Source: Office of United States Attorneys
MADISON, WIS. – Timothy M. O’Shea, United States Attorney for the Western District of Wisconsin, announced that Andre Miller Jr., 24, Madison, Wisconsin, was sentenced yesterday by U.S. District Judge William M. Conley to 3 years in federal prison for possessing a machinegun. Miller pleaded guilty to this charge on November 8, 2024. The prison term will be followed by 3 years of supervised release.
On October 27, 2021, Town of Madison Police Department officers responded to a reported stolen vehicle parked in Madison. Miller was identified as the driver of the stolen vehicle. When an officer attempted to make contact with Miller, he fled. When officers caught up with Miller, they saw a gun magazine in the backpack he had been carrying. Officers then searched Miller’s backpack and recovered a loaded Glock 26 9mm handgun with a machinegun conversion device. A machinegun conversion device is an illegal, after-market device that converts a semi-automatic handgun into a fully functioning machinegun. In the backpack, officers also located 48 grams of cocaine and 10 grams of heroin.

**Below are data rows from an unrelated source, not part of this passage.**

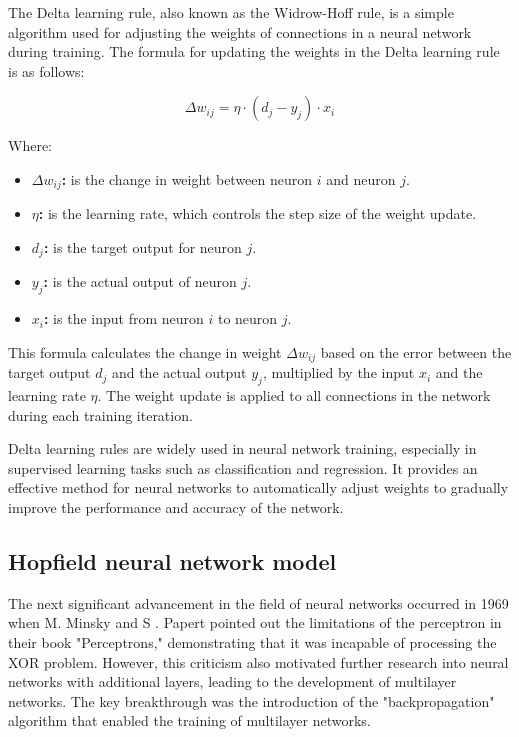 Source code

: \documentclass[paper=a4, fontsize=11pt]{scrartcl} %
\numberwithin{equation}{section} %
\numberwithin{figure}{section} %
\numberwithin{table}{section} %
\begin{document}
The Delta learning rule, also known as the Widrow-Hoff rule, is a simple algorithm used for adjusting the weights of connections in a neural network during training. The formula for updating the weights in the Delta learning rule is as follows:

\[ \Delta w_{ij} = \eta \cdot (d_j - y_j) \cdot x_i \]

Where:

\begin{itemize}
    \item \textbf{ $\Delta w_{ij}$:} is the change in weight between neuron \( i \) and neuron \( j \).
    \item \textbf{$\eta $:} is the learning rate, which controls the step size of the weight update.
    \item \textbf{ $d_{j}$:} is the target output for neuron \( j \).
    \item \textbf{$y_j$:} is the actual output of neuron \( j \).
    \item \textbf{$x_i$:} is the input from neuron \( i \) to neuron \( j \).
\end{itemize}

This formula calculates the change in weight \( \Delta w_{ij} \) based on the error between the target output \( d_j \) and the actual output \( y_j \), multiplied by the input \( x_i \) and the learning rate \( \eta \). The weight update is applied to all connections in the network during each training iteration.


Delta learning rules are widely used in neural network training, especially in supervised learning tasks such as classification and regression. It provides an effective method for neural networks to automatically adjust weights to gradually improve the performance and accuracy of the network.






\subsection{Hopfield neural network model}
The next significant advancement in the field of neural networks occurred in 1969 when M. Minsky and S \cite{JJHopfield1982NeuralNetworksPhysical}. Papert pointed out the limitations of the perceptron in their book "Perceptrons," demonstrating that it was incapable of processing the XOR problem. However, this criticism also motivated further research into neural networks with additional layers, leading to the development of multilayer networks. The key breakthrough was the introduction of the "backpropagation" algorithm that enabled the training of multilayer networks.
\end{document}
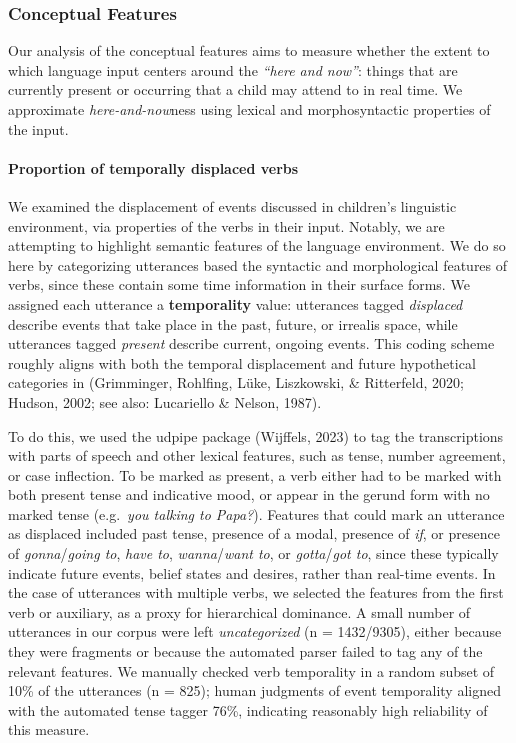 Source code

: \documentclass[
  man]{apa6}
\let\oldparagraph\paragraph
\renewcommand{\paragraph}[1]{\oldparagraph{#1}\mbox{}}
\begin{document}
\hypertarget{conceptual-features}{%
\subsubsection{Conceptual Features}\label{conceptual-features}}

Our analysis of the conceptual features aims to measure whether the extent to which language input centers around the \emph{``here and now''}: things that are currently present or occurring that a child may attend to in real time. We approximate \emph{here-and-now}ness using lexical and morphosyntactic properties of the input.

\hypertarget{proportion-of-temporally-displaced-verbs}{%
\paragraph{Proportion of temporally displaced verbs}\label{proportion-of-temporally-displaced-verbs}}

We examined the displacement of events discussed in children's linguistic environment, via properties of the verbs in their input. Notably, we are attempting to highlight semantic features of the language environment. We do so here by categorizing utterances based the syntactic and morphological features of verbs, since these contain some time information in their surface forms. We assigned each utterance a \textbf{temporality} value: utterances tagged \emph{displaced} describe events that take place in the past, future, or irrealis space, while utterances tagged \emph{present} describe current, ongoing events. This coding scheme roughly aligns with both the temporal displacement and future hypothetical categories in (Grimminger, Rohlfing, Lüke, Liszkowski, \& Ritterfeld, 2020; Hudson, 2002; see also: Lucariello \& Nelson, 1987).

To do this, we used the udpipe package (Wijffels, 2023) to tag the transcriptions with parts of speech and other lexical features, such as tense, number agreement, or case inflection. To be marked as present, a verb either had to be marked with both present tense and indicative mood, or appear in the gerund form with no marked tense (e.g.~\emph{you talking to Papa?}). Features that could mark an utterance as displaced included past tense, presence of a modal, presence of \emph{if}, or presence of \emph{gonna}/\emph{going to}, \emph{have to}, \emph{wanna}/\emph{want to}, or \emph{gotta}/\emph{got to}, since these typically indicate future events, belief states and desires, rather than real-time events. In the case of utterances with multiple verbs, we selected the features from the first verb or auxiliary, as a proxy for hierarchical dominance. A small number of utterances in our corpus were left \emph{uncategorized} (n = 1432/9305), either because they were fragments or because the automated parser failed to tag any of the relevant features. We manually checked verb temporality in a random subset of 10\% of the utterances (n = 825); human judgments of event temporality aligned with the automated tense tagger 76\%, indicating reasonably high reliability of this measure.
\end{document}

“Machinegun conversion devices are extraordinarily dangerous,” said U.S. Attorney Timothy M. O’Shea. “These devices are often used in weapons that are not designed to function as machine guns, thus making the weapons incredibly difficult to aim. Discharging a weapon equipped with such a device in a public area endangers every child and adult within range. Keeping these illegal devices off the streets in Wisconsin and keeping our citizens free of fear from these weapons is one of my highest priorities,” said O’Shea.
At sentencing, Judge Conley said that he found it very troubling that Miller was going around with a machinegun that was connected to drug trafficking.

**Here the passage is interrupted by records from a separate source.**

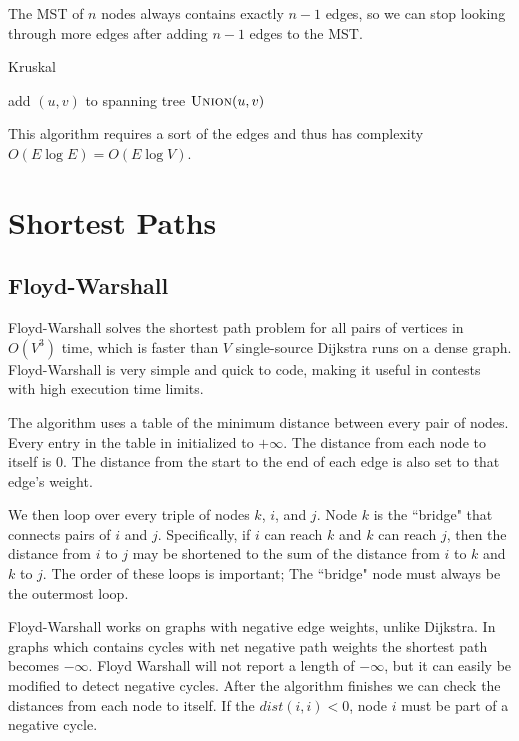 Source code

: \documentclass{article}
\begin{document}
The MST of $n$ nodes always contains exactly $n-1$ edges, so we can stop looking through more edges after adding $n-1$ edges to the MST.

\begin{algorithm}[H]
\caption{Kruskal}
\begin{algorithmic}
		\State add $(u,v)$ to spanning tree
		\State $\Call{Union}{u,v}$
	\EndIf
\EndFor
\end{algorithmic}
\end{algorithm}


This algorithm requires a sort of the edges and thus has complexity $O(E \log{E}) = O(E \log{V})$.

\section{Shortest Paths}

\subsection{Floyd-Warshall}

Floyd-Warshall solves the shortest path problem for all pairs of vertices in $O(V^3)$ time, which is faster than $V$ single-source Dijkstra runs on a dense graph. Floyd-Warshall is very simple and quick to code, making it useful in contests with high execution time limits.  

The algorithm uses a table of the minimum distance between every pair of nodes.  Every entry in the table in initialized to $+\infty$.  The distance from each node to itself is 0.  The distance from the start to the end of each edge is also set to that edge's weight.

We then loop over every triple of nodes $k$, $i$, and $j$.  Node $k$ is the ``bridge" that connects pairs of $i$ and $j$.  Specifically, if $i$ can reach $k$ and $k$ can reach $j$, then the distance from $i$ to $j$ may be shortened to the sum of the distance from $i$ to $k$ and $k$ to $j$.  The order of these loops is important;  The ``bridge" node must always be the outermost loop.

Floyd-Warshall works on graphs with negative edge weights, unlike Dijkstra.  In graphs which contains cycles with net negative path weights the shortest path becomes $-\infty$.  Floyd Warshall will not report a length of $-\infty$, but it can easily be modified to detect negative cycles.  After the algorithm finishes we can check the distances from each node to itself.  If the $dist(i,i)<0$, node $i$ must be part of a negative cycle.
\end{document}

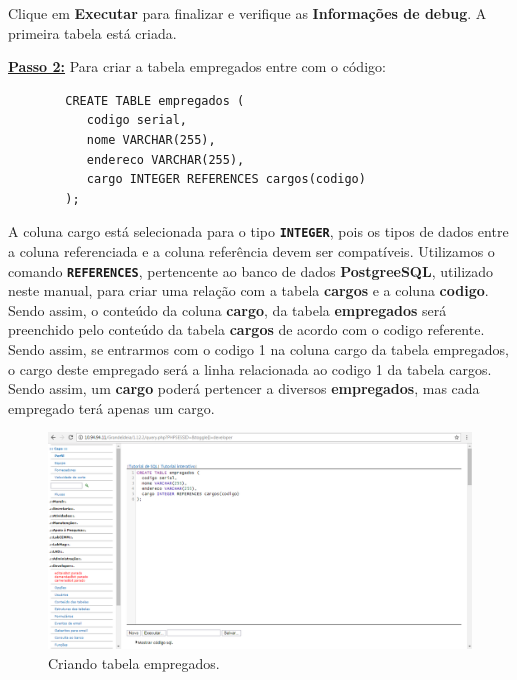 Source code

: \documentclass[9pt]{report}
\begin{document}
{      Clique em \textbf{Executar} para finalizar e verifique as \textbf{Informações de debug}. A primeira tabela está criada.

      \underline{\textbf{Passo 2:}} Para criar a tabela empregados
      entre com o código:

      \begin{lstlisting}
        CREATE TABLE empregados (
           codigo serial,
           nome VARCHAR(255),
           endereco VARCHAR(255),
           cargo INTEGER REFERENCES cargos(codigo)
        );
      \end{lstlisting}

      A coluna cargo está selecionada para o tipo
      \texttt{\textbf{INTEGER}}, pois os tipos de dados entre a
      coluna referenciada e a coluna referência devem ser
      compatíveis. Utilizamos o comando \texttt{\textbf{REFERENCES}},
      pertencente ao banco de dados \textbf{PostgreeSQL}, utilizado
      neste manual, para criar uma relação com a tabela
      \textbf{cargos} e a coluna \textbf{codigo}. Sendo assim, o
      conteúdo da coluna \textbf{cargo}, da tabela
      \textbf{empregados}  será preenchido pelo conteúdo da tabela
      \textbf{cargos} de acordo com o codigo referente. Sendo assim,
      se entrarmos com o codigo 1 na coluna cargo da tabela
      empregados, o cargo deste empregado será a linha relacionada
      ao codigo 1 da tabela cargos. Sendo assim, um \textbf{cargo}
      poderá pertencer a diversos \textbf{empregados}, mas cada
      empregado terá apenas um cargo.

      \begin{figure}[H]
        \includegraphics[width=\textwidth]{2_Formularios/3_Relacionamento_1_N/27.png}
        \caption{Criando tabela empregados.}
        \label{fig:criatableempregados}
      \end{figure}
      
}
\end{document}
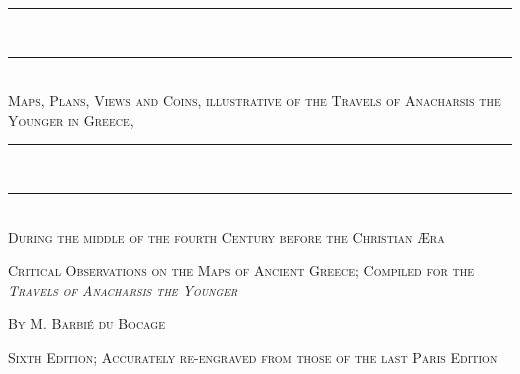 \documentclass[a4paper, 11pt, oneside, polutonikogreek, english]{article}
\begin{document}
\begin{titlepage}
    \centering                     %

    \rule{\textwidth}{1.6pt}\\[-\baselineskip]\vskip2pt
    \rule{\textwidth}{0.4pt}\\[1\baselineskip]

    {\scshape\Huge Maps, Plans, Views and Coins, illustrative of the Travels of Anacharsis the Younger in Greece,}\\[1\baselineskip]

    \rule{\textwidth}{0.4pt}\\[-\baselineskip]\vskip3.2pt
    \rule{\textwidth}{1.6pt}\\[1\baselineskip]

    
    {\scshape\large During the middle of the fourth Century before the Christian Æra \\\Large }


    \vspace{0.5\baselineskip}
    
    {\scshape \small Critical Observations on the Maps of Ancient Greece; Compiled for the \emph{Travels of Anacharsis the Younger}}

    {\scshape By \Large M. Barbié du Bocage}


    \vfill

    {\scshape\small Sixth Edition; Accurately re-engraved from those of the last Paris Edition}

    \vspace{0.5\baselineskip}


\end{titlepage}
\end{document}
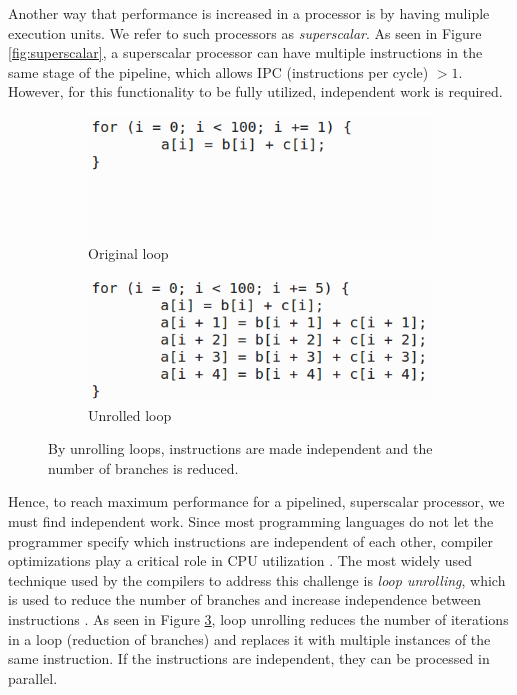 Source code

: Another way that performance is increased in a processor is by having muliple execution units. We refer to such processors as \textit{superscalar}. As seen in Figure \ref{fig:superscalar}, a superscalar processor can have multiple instructions in the same stage of the pipeline, which allows IPC (instructions per cycle) $> 1$. However, for this functionality to be fully utilized, independent work is required.

\begin{figure}
  \centering
  \begin{subfigure}{0.45\textwidth}
    \includegraphics[width=\textwidth]{img/loop-unrolling-1.png}
    \caption{Original loop}
    \label{fig:loop-unrolling-1} 
  \end{subfigure}
  \begin{subfigure}{0.45\textwidth}
    \includegraphics[width=\textwidth]{img/loop-unrolling-2.png}
    \caption{Unrolled loop}
    \label{fig:loop-unrolling-2} 
  \end{subfigure}
  \caption{By unrolling loops, instructions are made independent and the number of branches is reduced.}
  \label{fig:loop-unrolling} 
\end{figure}
Hence, to reach maximum performance for a pipelined, superscalar processor, we must find independent work. Since most programming languages do not let the programmer specify which instructions are independent of each other, compiler optimizations play a critical role in CPU utilization \cite{Boncz2005-wj}. The most widely used technique used by the compilers to address this challenge is \textit{loop unrolling}, which is used to reduce the number of branches and increase independence between instructions \cite{Wikipedia_contributors2015-zc}. As seen in Figure \ref{fig:loop-unrolling}, loop unrolling reduces the number of iterations in a loop (reduction of branches) and replaces it with multiple instances of the same instruction. If the instructions are independent, they can be processed in parallel.

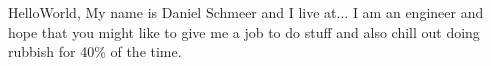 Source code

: 

\begin{cvparagraph}
  HelloWorld, My name is Daniel Schmeer and I live at... I am an engineer and hope that you might like to give me a job to do stuff and also chill out doing rubbish for 40\% of the time.
\end{cvparagraph}
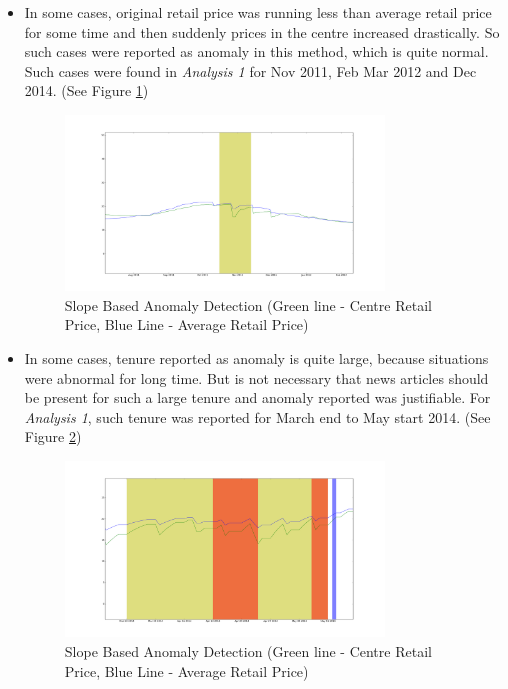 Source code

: \documentclass[a4paper,10pt]{report}
\begin{document}
\begin{itemize}
			\item In some cases, original retail price was running less than average retail price for some time and then suddenly prices in the centre increased drastically. So such cases were reported as anomaly in this method, which is quite normal. Such cases were found in \textit{Analysis 1} for Nov 2011, Feb Mar 2012 and Dec 2014. (See Figure \ref{fig:12114})
			
			\begin{figure}[H]
		    	\centering
  		    	\includegraphics[width=0.8\textwidth]{graphs/12114.png}
		    	\caption{Slope Based Anomaly Detection (Green line - Centre Retail Price, Blue Line - Average Retail Price)}
		    	\label{fig:12114}
			\end{figure}			
			
			\item In some cases, tenure reported as anomaly is quite large, because situations were abnormal for long time. But is not necessary that news articles should be present for such a large tenure and anomaly reported was justifiable. For\textit{ Analysis 1}, such tenure was reported for March end to May start 2014.  (See Figure \ref{fig:12115})
			
			\begin{figure}[H]
		    	\centering
  		    	\includegraphics[width=0.8\textwidth]{graphs/12115.png}
		    	\caption{Slope Based Anomaly Detection (Green line - Centre Retail Price, Blue Line - Average Retail Price)}
		    	\label{fig:12115}
			\end{figure}			
			

\end{itemize}
\end{document}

The charge against Miller was the result of an investigation conducted by the Town of Madison Police Department and the ATF Madison Crime Gun Task Force consisting of federal agents from ATF and Task Force Officers (TFOs) from local agencies including the Dane County and Clark County Sheriff’s Offices and the Fitchburg, Madison, Sun Prairie, and La Crosse Police Departments. Assistant U.S. Attorneys Steven P. Anderson and William M. Levins prosecuted this case.
This case has been brought as part of Project Safe Neighborhoods (PSN), the U.S. Justice Department’s program to reduce violent crime. The PSN approach emphasizes coordination between state and federal prosecutors and all levels of law enforcement to address gun crime, especially felons illegally possessing firearms and ammunition and violent and drug crimes that involve the use of firearms.